Dresden WW2 bomb defused after tense days
German experts have defused a World War Two bomb in the eastern city of Dresden after 48 hours of tension, including an explosion and fire.
The police announcement came after a firefighting robot had doused the 250kg (550-pound) bomb with cold water so that it could be made safe.
The first attempt to defuse it, on Wednesday, failed and caused a small explosion and fire, when sparks ignited insulation material placed around it.
Police have now lifted a safety cordon.
Their relief was apparent in a tweeted message: "The aerial bomb has been defused!"
German MDR news says flights to and from Dresden airport are resuming. They had been suspended while the bomb posed a risk.
British and American bombers devastated the city in the war.
The bomb was found on Tuesday during construction work at the intersection of two streets - Löbtauer and Werner - in central Dresden.
About 9,000 people who were living near the site have spent two nights in emergency accommodation.
They include many elderly people evacuated from two care homes, some of them old enough to remember the city's destruction in 1945.

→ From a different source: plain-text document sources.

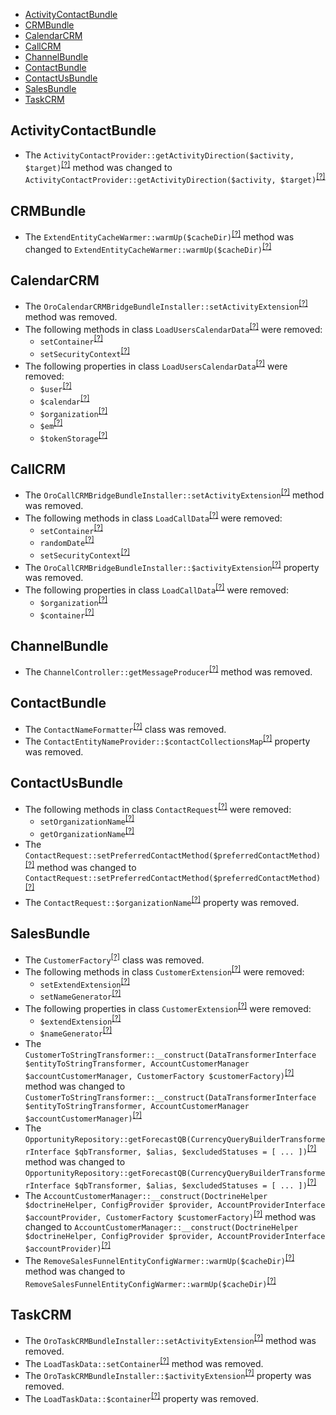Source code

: - [ActivityContactBundle](#activitycontactbundle)
- [CRMBundle](#crmbundle)
- [CalendarCRM](#calendarcrm)
- [CallCRM](#callcrm)
- [ChannelBundle](#channelbundle)
- [ContactBundle](#contactbundle)
- [ContactUsBundle](#contactusbundle)
- [SalesBundle](#salesbundle)
- [TaskCRM](#taskcrm)

ActivityContactBundle
---------------------
* The `ActivityContactProvider::getActivityDirection($activity, $target)`<sup>[[?]](https://github.com/oroinc/crm/tree/5.1.0/src/Oro/Bundle/ActivityContactBundle/Provider/ActivityContactProvider.php#L39 "Oro\Bundle\ActivityContactBundle\Provider\ActivityContactProvider")</sup> method was changed to `ActivityContactProvider::getActivityDirection($activity, $target)`<sup>[[?]](https://github.com/oroinc/crm/tree/6.0.0-beta/src/Oro/Bundle/ActivityContactBundle/Provider/ActivityContactProvider.php#L34 "Oro\Bundle\ActivityContactBundle\Provider\ActivityContactProvider")</sup>

CRMBundle
---------
* The `ExtendEntityCacheWarmer::warmUp($cacheDir)`<sup>[[?]](https://github.com/oroinc/crm/tree/5.1.0/src/Oro/Bundle/CRMBundle/CacheWarmer/ExtendEntityCacheWarmer.php#L47 "Oro\Bundle\CRMBundle\CacheWarmer\ExtendEntityCacheWarmer")</sup> method was changed to `ExtendEntityCacheWarmer::warmUp($cacheDir)`<sup>[[?]](https://github.com/oroinc/crm/tree/6.0.0-beta/src/Oro/Bundle/CRMBundle/CacheWarmer/ExtendEntityCacheWarmer.php#L48 "Oro\Bundle\CRMBundle\CacheWarmer\ExtendEntityCacheWarmer")</sup>

CalendarCRM
-----------
* The `OroCalendarCRMBridgeBundleInstaller::setActivityExtension`<sup>[[?]](https://github.com/oroinc/crm/tree/5.1.0/src/Oro/Bridge/CalendarCRM/Migrations/Schema/OroCalendarCRMBridgeBundleInstaller.php#L21 "Oro\Bridge\CalendarCRM\Migrations\Schema\OroCalendarCRMBridgeBundleInstaller::setActivityExtension")</sup> method was removed.
* The following methods in class `LoadUsersCalendarData`<sup>[[?]](https://github.com/oroinc/crm/tree/5.1.0/src/Oro/Bridge/CalendarCRM/Migrations/Data/Demo/ORM/LoadUsersCalendarData.php#L67 "Oro\Bridge\CalendarCRM\Migrations\Data\Demo\ORM\LoadUsersCalendarData")</sup> were removed:
   - `setContainer`<sup>[[?]](https://github.com/oroinc/crm/tree/5.1.0/src/Oro/Bridge/CalendarCRM/Migrations/Data/Demo/ORM/LoadUsersCalendarData.php#L67 "Oro\Bridge\CalendarCRM\Migrations\Data\Demo\ORM\LoadUsersCalendarData::setContainer")</sup>
   - `setSecurityContext`<sup>[[?]](https://github.com/oroinc/crm/tree/5.1.0/src/Oro/Bridge/CalendarCRM/Migrations/Data/Demo/ORM/LoadUsersCalendarData.php#L330 "Oro\Bridge\CalendarCRM\Migrations\Data\Demo\ORM\LoadUsersCalendarData::setSecurityContext")</sup>
* The following properties in class `LoadUsersCalendarData`<sup>[[?]](https://github.com/oroinc/crm/tree/5.1.0/src/Oro/Bridge/CalendarCRM/Migrations/Data/Demo/ORM/LoadUsersCalendarData.php#L36 "Oro\Bridge\CalendarCRM\Migrations\Data\Demo\ORM\LoadUsersCalendarData")</sup> were removed:
   - `$user`<sup>[[?]](https://github.com/oroinc/crm/tree/5.1.0/src/Oro/Bridge/CalendarCRM/Migrations/Data/Demo/ORM/LoadUsersCalendarData.php#L36 "Oro\Bridge\CalendarCRM\Migrations\Data\Demo\ORM\LoadUsersCalendarData::$user")</sup>
   - `$calendar`<sup>[[?]](https://github.com/oroinc/crm/tree/5.1.0/src/Oro/Bridge/CalendarCRM/Migrations/Data/Demo/ORM/LoadUsersCalendarData.php#L39 "Oro\Bridge\CalendarCRM\Migrations\Data\Demo\ORM\LoadUsersCalendarData::$calendar")</sup>
   - `$organization`<sup>[[?]](https://github.com/oroinc/crm/tree/5.1.0/src/Oro/Bridge/CalendarCRM/Migrations/Data/Demo/ORM/LoadUsersCalendarData.php#L42 "Oro\Bridge\CalendarCRM\Migrations\Data\Demo\ORM\LoadUsersCalendarData::$organization")</sup>
   - `$em`<sup>[[?]](https://github.com/oroinc/crm/tree/5.1.0/src/Oro/Bridge/CalendarCRM/Migrations/Data/Demo/ORM/LoadUsersCalendarData.php#L45 "Oro\Bridge\CalendarCRM\Migrations\Data\Demo\ORM\LoadUsersCalendarData::$em")</sup>
   - `$tokenStorage`<sup>[[?]](https://github.com/oroinc/crm/tree/5.1.0/src/Oro/Bridge/CalendarCRM/Migrations/Data/Demo/ORM/LoadUsersCalendarData.php#L48 "Oro\Bridge\CalendarCRM\Migrations\Data\Demo\ORM\LoadUsersCalendarData::$tokenStorage")</sup>

CallCRM
-------
* The `OroCallCRMBridgeBundleInstaller::setActivityExtension`<sup>[[?]](https://github.com/oroinc/crm/tree/5.1.0/src/Oro/Bridge/CallCRM/Migrations/Schema/OroCallCRMBridgeBundleInstaller.php#L21 "Oro\Bridge\CallCRM\Migrations\Schema\OroCallCRMBridgeBundleInstaller::setActivityExtension")</sup> method was removed.
* The following methods in class `LoadCallData`<sup>[[?]](https://github.com/oroinc/crm/tree/5.1.0/src/Oro/Bridge/CallCRM/Migrations/Data/Demo/ORM/LoadCallData.php#L49 "Oro\Bridge\CallCRM\Migrations\Data\Demo\ORM\LoadCallData")</sup> were removed:
   - `setContainer`<sup>[[?]](https://github.com/oroinc/crm/tree/5.1.0/src/Oro/Bridge/CallCRM/Migrations/Data/Demo/ORM/LoadCallData.php#L49 "Oro\Bridge\CallCRM\Migrations\Data\Demo\ORM\LoadCallData::setContainer")</sup>
   - `randomDate`<sup>[[?]](https://github.com/oroinc/crm/tree/5.1.0/src/Oro/Bridge/CallCRM/Migrations/Data/Demo/ORM/LoadCallData.php#L152 "Oro\Bridge\CallCRM\Migrations\Data\Demo\ORM\LoadCallData::randomDate")</sup>
   - `setSecurityContext`<sup>[[?]](https://github.com/oroinc/crm/tree/5.1.0/src/Oro/Bridge/CallCRM/Migrations/Data/Demo/ORM/LoadCallData.php#L168 "Oro\Bridge\CallCRM\Migrations\Data\Demo\ORM\LoadCallData::setSecurityContext")</sup>
* The `OroCallCRMBridgeBundleInstaller::$activityExtension`<sup>[[?]](https://github.com/oroinc/crm/tree/5.1.0/src/Oro/Bridge/CallCRM/Migrations/Schema/OroCallCRMBridgeBundleInstaller.php#L16 "Oro\Bridge\CallCRM\Migrations\Schema\OroCallCRMBridgeBundleInstaller::$activityExtension")</sup> property was removed.
* The following properties in class `LoadCallData`<sup>[[?]](https://github.com/oroinc/crm/tree/5.1.0/src/Oro/Bridge/CallCRM/Migrations/Data/Demo/ORM/LoadCallData.php#L33 "Oro\Bridge\CallCRM\Migrations\Data\Demo\ORM\LoadCallData")</sup> were removed:
   - `$organization`<sup>[[?]](https://github.com/oroinc/crm/tree/5.1.0/src/Oro/Bridge/CallCRM/Migrations/Data/Demo/ORM/LoadCallData.php#L33 "Oro\Bridge\CallCRM\Migrations\Data\Demo\ORM\LoadCallData::$organization")</sup>
   - `$container`<sup>[[?]](https://github.com/oroinc/crm/tree/5.1.0/src/Oro/Bridge/CallCRM/Migrations/Data/Demo/ORM/LoadCallData.php#L36 "Oro\Bridge\CallCRM\Migrations\Data\Demo\ORM\LoadCallData::$container")</sup>

ChannelBundle
-------------
* The `ChannelController::getMessageProducer`<sup>[[?]](https://github.com/oroinc/crm/tree/5.1.0/src/Oro/Bundle/ChannelBundle/Controller/ChannelController.php#L125 "Oro\Bundle\ChannelBundle\Controller\ChannelController::getMessageProducer")</sup> method was removed.

ContactBundle
-------------
* The `ContactNameFormatter`<sup>[[?]](https://github.com/oroinc/crm/tree/5.1.0/src/Oro/Bundle/ContactBundle/Formatter/ContactNameFormatter.php#L8 "Oro\Bundle\ContactBundle\Formatter\ContactNameFormatter")</sup> class was removed.
* The `ContactEntityNameProvider::$contactCollectionsMap`<sup>[[?]](https://github.com/oroinc/crm/tree/5.1.0/src/Oro/Bundle/ContactBundle/Provider/ContactEntityNameProvider.php#L13 "Oro\Bundle\ContactBundle\Provider\ContactEntityNameProvider::$contactCollectionsMap")</sup> property was removed.

ContactUsBundle
---------------
* The following methods in class `ContactRequest`<sup>[[?]](https://github.com/oroinc/crm/tree/5.1.0/src/Oro/Bundle/ContactUsBundle/Entity/ContactRequest.php#L114 "Oro\Bundle\ContactUsBundle\Entity\ContactRequest")</sup> were removed:
   - `setOrganizationName`<sup>[[?]](https://github.com/oroinc/crm/tree/5.1.0/src/Oro/Bundle/ContactUsBundle/Entity/ContactRequest.php#L114 "Oro\Bundle\ContactUsBundle\Entity\ContactRequest::setOrganizationName")</sup>
   - `getOrganizationName`<sup>[[?]](https://github.com/oroinc/crm/tree/5.1.0/src/Oro/Bundle/ContactUsBundle/Entity/ContactRequest.php#L122 "Oro\Bundle\ContactUsBundle\Entity\ContactRequest::getOrganizationName")</sup>
* The `ContactRequest::setPreferredContactMethod($preferredContactMethod)`<sup>[[?]](https://github.com/oroinc/crm/tree/5.1.0/src/Oro/Bundle/ContactUsBundle/Entity/ContactRequest.php#L130 "Oro\Bundle\ContactUsBundle\Entity\ContactRequest")</sup> method was changed to `ContactRequest::setPreferredContactMethod($preferredContactMethod)`<sup>[[?]](https://github.com/oroinc/crm/tree/6.0.0-beta/src/Oro/Bundle/ContactUsBundle/Entity/ContactRequest.php#L118 "Oro\Bundle\ContactUsBundle\Entity\ContactRequest")</sup>
* The `ContactRequest::$organizationName`<sup>[[?]](https://github.com/oroinc/crm/tree/5.1.0/src/Oro/Bundle/ContactUsBundle/Entity/ContactRequest.php#L63 "Oro\Bundle\ContactUsBundle\Entity\ContactRequest::$organizationName")</sup> property was removed.

SalesBundle
-----------
* The `CustomerFactory`<sup>[[?]](https://github.com/oroinc/crm/tree/5.1.0/src/Oro/Bundle/SalesBundle/Entity/Factory/CustomerFactory.php#L10 "Oro\Bundle\SalesBundle\Entity\Factory\CustomerFactory")</sup> class was removed.
* The following methods in class `CustomerExtension`<sup>[[?]](https://github.com/oroinc/crm/tree/5.1.0/src/Oro/Bundle/SalesBundle/Migration/Extension/CustomerExtension.php#L29 "Oro\Bundle\SalesBundle\Migration\Extension\CustomerExtension")</sup> were removed:
   - `setExtendExtension`<sup>[[?]](https://github.com/oroinc/crm/tree/5.1.0/src/Oro/Bundle/SalesBundle/Migration/Extension/CustomerExtension.php#L29 "Oro\Bundle\SalesBundle\Migration\Extension\CustomerExtension::setExtendExtension")</sup>
   - `setNameGenerator`<sup>[[?]](https://github.com/oroinc/crm/tree/5.1.0/src/Oro/Bundle/SalesBundle/Migration/Extension/CustomerExtension.php#L37 "Oro\Bundle\SalesBundle\Migration\Extension\CustomerExtension::setNameGenerator")</sup>
* The following properties in class `CustomerExtension`<sup>[[?]](https://github.com/oroinc/crm/tree/5.1.0/src/Oro/Bundle/SalesBundle/Migration/Extension/CustomerExtension.php#L21 "Oro\Bundle\SalesBundle\Migration\Extension\CustomerExtension")</sup> were removed:
   - `$extendExtension`<sup>[[?]](https://github.com/oroinc/crm/tree/5.1.0/src/Oro/Bundle/SalesBundle/Migration/Extension/CustomerExtension.php#L21 "Oro\Bundle\SalesBundle\Migration\Extension\CustomerExtension::$extendExtension")</sup>
   - `$nameGenerator`<sup>[[?]](https://github.com/oroinc/crm/tree/5.1.0/src/Oro/Bundle/SalesBundle/Migration/Extension/CustomerExtension.php#L24 "Oro\Bundle\SalesBundle\Migration\Extension\CustomerExtension::$nameGenerator")</sup>
* The `CustomerToStringTransformer::__construct(DataTransformerInterface $entityToStringTransformer, AccountCustomerManager $accountCustomerManager, CustomerFactory $customerFactory)`<sup>[[?]](https://github.com/oroinc/crm/tree/5.1.0/src/Oro/Bundle/SalesBundle/Form/DataTransformer/CustomerToStringTransformer.php#L17 "Oro\Bundle\SalesBundle\Form\DataTransformer\CustomerToStringTransformer")</sup> method was changed to `CustomerToStringTransformer::__construct(DataTransformerInterface $entityToStringTransformer, AccountCustomerManager $accountCustomerManager)`<sup>[[?]](https://github.com/oroinc/crm/tree/6.0.0-beta/src/Oro/Bundle/SalesBundle/Form/DataTransformer/CustomerToStringTransformer.php#L16 "Oro\Bundle\SalesBundle\Form\DataTransformer\CustomerToStringTransformer")</sup>
* The `OpportunityRepository::getForecastQB(CurrencyQueryBuilderTransformerInterface $qbTransformer, $alias, $excludedStatuses = [ ... ])`<sup>[[?]](https://github.com/oroinc/crm/tree/5.1.0/src/Oro/Bundle/SalesBundle/Entity/Repository/OpportunityRepository.php#L203 "Oro\Bundle\SalesBundle\Entity\Repository\OpportunityRepository")</sup> method was changed to `OpportunityRepository::getForecastQB(CurrencyQueryBuilderTransformerInterface $qbTransformer, $alias, $excludedStatuses = [ ... ])`<sup>[[?]](https://github.com/oroinc/crm/tree/6.0.0-beta/src/Oro/Bundle/SalesBundle/Entity/Repository/OpportunityRepository.php#L203 "Oro\Bundle\SalesBundle\Entity\Repository\OpportunityRepository")</sup>
* The `AccountCustomerManager::__construct(DoctrineHelper $doctrineHelper, ConfigProvider $provider, AccountProviderInterface $accountProvider, CustomerFactory $customerFactory)`<sup>[[?]](https://github.com/oroinc/crm/tree/5.1.0/src/Oro/Bundle/SalesBundle/Entity/Manager/AccountCustomerManager.php#L23 "Oro\Bundle\SalesBundle\Entity\Manager\AccountCustomerManager")</sup> method was changed to `AccountCustomerManager::__construct(DoctrineHelper $doctrineHelper, ConfigProvider $provider, AccountProviderInterface $accountProvider)`<sup>[[?]](https://github.com/oroinc/crm/tree/6.0.0-beta/src/Oro/Bundle/SalesBundle/Entity/Manager/AccountCustomerManager.php#L22 "Oro\Bundle\SalesBundle\Entity\Manager\AccountCustomerManager")</sup>
* The `RemoveSalesFunnelEntityConfigWarmer::warmUp($cacheDir)`<sup>[[?]](https://github.com/oroinc/crm/tree/5.1.0/src/Oro/Bundle/SalesBundle/CacheWarmer/RemoveSalesFunnelEntityConfigWarmer.php#L44 "Oro\Bundle\SalesBundle\CacheWarmer\RemoveSalesFunnelEntityConfigWarmer")</sup> method was changed to `RemoveSalesFunnelEntityConfigWarmer::warmUp($cacheDir)`<sup>[[?]](https://github.com/oroinc/crm/tree/6.0.0-beta/src/Oro/Bundle/SalesBundle/CacheWarmer/RemoveSalesFunnelEntityConfigWarmer.php#L44 "Oro\Bundle\SalesBundle\CacheWarmer\RemoveSalesFunnelEntityConfigWarmer")</sup>

TaskCRM
-------
* The `OroTaskCRMBundleInstaller::setActivityExtension`<sup>[[?]](https://github.com/oroinc/crm/tree/5.1.0/src/Oro/Bridge/TaskCRM/Migrations/Schema/OroTaskCRMBundleInstaller.php#L21 "Oro\Bridge\TaskCRM\Migrations\Schema\OroTaskCRMBundleInstaller::setActivityExtension")</sup> method was removed.
* The `LoadTaskData::setContainer`<sup>[[?]](https://github.com/oroinc/crm/tree/5.1.0/src/Oro/Bridge/TaskCRM/Migrations/Data/Demo/ORM/LoadTaskData.php#L95 "Oro\Bridge\TaskCRM\Migrations\Data\Demo\ORM\LoadTaskData::setContainer")</sup> method was removed.
* The `OroTaskCRMBundleInstaller::$activityExtension`<sup>[[?]](https://github.com/oroinc/crm/tree/5.1.0/src/Oro/Bridge/TaskCRM/Migrations/Schema/OroTaskCRMBundleInstaller.php#L16 "Oro\Bridge\TaskCRM\Migrations\Schema\OroTaskCRMBundleInstaller::$activityExtension")</sup> property was removed.
* The `LoadTaskData::$container`<sup>[[?]](https://github.com/oroinc/crm/tree/5.1.0/src/Oro/Bridge/TaskCRM/Migrations/Data/Demo/ORM/LoadTaskData.php#L78 "Oro\Bridge\TaskCRM\Migrations\Data\Demo\ORM\LoadTaskData::$container")</sup> property was removed.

An estimated 25,000 people died in the British and American bombing of Dresden in February 1945. It created a firestorm that left 33 sq km (12 sq miles) of the city in ruins.
The intense Allied air campaign against Nazi Germany left a legacy of thousands of unexploded bombs. Builders regularly unearth such bombs in German cities.
The northern city of Kiel is preparing to make a bomb safe on Friday - an operation that will involve evacuating about 4,300 residents.
Last month about 10,000 people were evacuated in central Berlin during a successful operation to defuse a British wartime bomb.